The Kingdom of Olinoth had an unusual moon, one that hung in the exact same position every evening in the sky over the city and castle of Clearcourt. The pale blue circle of it glowed fiercely at the point just above the highest spire of Clearcourt's castle, shimmering rays of cool blue light flowing outward from it. In times past it was said that the light of the moon was so bright it dimmed all of the stars and made night almost as day, but in the endless march of time even the moon's glow dimmed and died, as had Cassandra's love the evening before.

“I ask you only one favor, my Goddess,” Cassandra whispered to the moon above. Many in the kingdom worshiped deities of the light and of the day, but a few like Cassandra worshiped the moon above, where it was said the Goddess Lycania resided and sent her blessings down on the people of Olinoth in the evenings.

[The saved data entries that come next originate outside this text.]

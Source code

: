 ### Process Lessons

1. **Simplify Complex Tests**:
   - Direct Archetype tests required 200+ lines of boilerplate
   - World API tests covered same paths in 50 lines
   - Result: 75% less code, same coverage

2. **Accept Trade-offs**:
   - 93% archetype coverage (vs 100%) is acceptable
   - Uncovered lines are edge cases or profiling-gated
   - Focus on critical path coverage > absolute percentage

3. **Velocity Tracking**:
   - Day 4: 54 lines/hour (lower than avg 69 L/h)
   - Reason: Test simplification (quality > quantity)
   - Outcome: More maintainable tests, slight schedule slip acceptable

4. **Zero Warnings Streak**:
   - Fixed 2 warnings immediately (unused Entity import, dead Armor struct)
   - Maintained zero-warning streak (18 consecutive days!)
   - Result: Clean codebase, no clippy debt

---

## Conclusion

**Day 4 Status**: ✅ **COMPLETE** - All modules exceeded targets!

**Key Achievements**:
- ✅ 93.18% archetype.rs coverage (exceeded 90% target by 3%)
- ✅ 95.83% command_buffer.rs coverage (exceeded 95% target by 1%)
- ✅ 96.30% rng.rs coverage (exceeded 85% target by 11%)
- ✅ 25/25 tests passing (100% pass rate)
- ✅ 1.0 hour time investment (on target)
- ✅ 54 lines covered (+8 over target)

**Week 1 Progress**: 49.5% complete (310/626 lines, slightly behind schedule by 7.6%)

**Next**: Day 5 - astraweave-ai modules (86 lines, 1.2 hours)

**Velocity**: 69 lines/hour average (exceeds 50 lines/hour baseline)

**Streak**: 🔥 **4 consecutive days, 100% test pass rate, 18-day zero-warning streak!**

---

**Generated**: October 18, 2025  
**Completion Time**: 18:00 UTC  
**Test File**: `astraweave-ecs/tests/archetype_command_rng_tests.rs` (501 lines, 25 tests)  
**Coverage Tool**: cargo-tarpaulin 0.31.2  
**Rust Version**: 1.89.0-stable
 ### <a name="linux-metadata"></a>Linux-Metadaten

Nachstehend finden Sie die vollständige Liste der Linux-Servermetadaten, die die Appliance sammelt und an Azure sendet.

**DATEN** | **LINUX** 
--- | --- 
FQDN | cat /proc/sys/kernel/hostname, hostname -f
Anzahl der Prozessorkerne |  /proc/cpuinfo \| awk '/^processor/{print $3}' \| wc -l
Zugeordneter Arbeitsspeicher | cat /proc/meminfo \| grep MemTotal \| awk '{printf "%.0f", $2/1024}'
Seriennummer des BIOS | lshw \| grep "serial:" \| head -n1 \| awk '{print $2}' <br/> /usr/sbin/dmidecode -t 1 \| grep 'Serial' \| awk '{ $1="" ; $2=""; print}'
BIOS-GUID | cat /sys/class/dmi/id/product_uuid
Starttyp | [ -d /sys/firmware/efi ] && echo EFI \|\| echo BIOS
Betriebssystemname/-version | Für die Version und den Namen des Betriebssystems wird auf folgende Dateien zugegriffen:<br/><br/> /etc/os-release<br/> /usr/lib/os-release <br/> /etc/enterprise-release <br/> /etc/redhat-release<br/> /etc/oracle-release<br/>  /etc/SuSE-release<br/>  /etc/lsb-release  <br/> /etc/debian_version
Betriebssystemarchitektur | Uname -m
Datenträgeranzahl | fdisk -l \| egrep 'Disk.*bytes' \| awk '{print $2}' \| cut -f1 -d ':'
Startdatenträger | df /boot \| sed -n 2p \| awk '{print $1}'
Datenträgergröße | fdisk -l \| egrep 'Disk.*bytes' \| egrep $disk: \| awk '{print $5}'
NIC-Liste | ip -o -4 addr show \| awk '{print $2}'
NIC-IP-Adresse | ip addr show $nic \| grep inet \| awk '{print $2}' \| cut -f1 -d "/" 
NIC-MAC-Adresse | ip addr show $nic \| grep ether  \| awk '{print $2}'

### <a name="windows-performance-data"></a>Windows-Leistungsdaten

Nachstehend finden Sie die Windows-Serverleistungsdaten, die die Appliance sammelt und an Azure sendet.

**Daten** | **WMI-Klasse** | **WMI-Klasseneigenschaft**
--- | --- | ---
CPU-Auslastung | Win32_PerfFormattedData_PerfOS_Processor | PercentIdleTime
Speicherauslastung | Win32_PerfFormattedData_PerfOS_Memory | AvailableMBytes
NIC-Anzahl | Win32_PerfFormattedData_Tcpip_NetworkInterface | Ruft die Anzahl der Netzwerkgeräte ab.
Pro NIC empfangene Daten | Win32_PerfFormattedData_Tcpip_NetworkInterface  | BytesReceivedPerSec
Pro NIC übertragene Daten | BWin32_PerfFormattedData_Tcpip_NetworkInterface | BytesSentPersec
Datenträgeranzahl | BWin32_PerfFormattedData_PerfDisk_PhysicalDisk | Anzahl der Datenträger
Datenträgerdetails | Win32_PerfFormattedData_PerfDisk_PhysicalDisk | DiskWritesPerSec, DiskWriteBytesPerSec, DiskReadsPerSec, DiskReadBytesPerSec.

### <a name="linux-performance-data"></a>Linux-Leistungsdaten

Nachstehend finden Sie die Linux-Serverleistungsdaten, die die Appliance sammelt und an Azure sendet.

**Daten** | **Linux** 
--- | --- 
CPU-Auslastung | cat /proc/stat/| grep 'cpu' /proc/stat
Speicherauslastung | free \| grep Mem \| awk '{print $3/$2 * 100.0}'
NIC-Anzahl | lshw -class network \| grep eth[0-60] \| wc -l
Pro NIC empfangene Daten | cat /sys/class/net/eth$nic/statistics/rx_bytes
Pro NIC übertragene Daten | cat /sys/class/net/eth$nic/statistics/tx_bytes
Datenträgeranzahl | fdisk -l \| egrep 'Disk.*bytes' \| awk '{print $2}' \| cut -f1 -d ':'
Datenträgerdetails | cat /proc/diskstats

Cassandra held up the letter as she spoke, her voice soft and her words a plea to her goddess, “Please take his soul to you, and protect him in the next world as I could not in this world. He deserved better than this. He deserved a life.”

With tears once more streaming down her face, the young noble looked down, taking the letter in her hand and holding the candle to its corner. She watched as the flames flared up along the edge of the letter, consuming the paper and turning it into ash beneath the steady glow of the moon's light. The ashes drifted up into the air and out over the lake, joining with the winking reflections of the stars above.

With a sigh Cassandra blew out the candle she held, standing in the silent darkness as her sorrow came over her again. At least she had destroyed the letter and any evidence that she had been involved in secrecy with the King. He had died somewhat mysteriously, and the last thing her parents needed was to have the blame for his death fall upon them in any way while the kingdom itself stood with breath held as it awaited word on who would rule next.

All of it would rush by Cassandra, who knew she had only this evening to mourn for the first true love she had ever experienced before she had to put a smile on her face and go about her business as if nothing had happened at all.

And all the while, the whispers of her dream remained, the fear clutching her heart with its cold talons.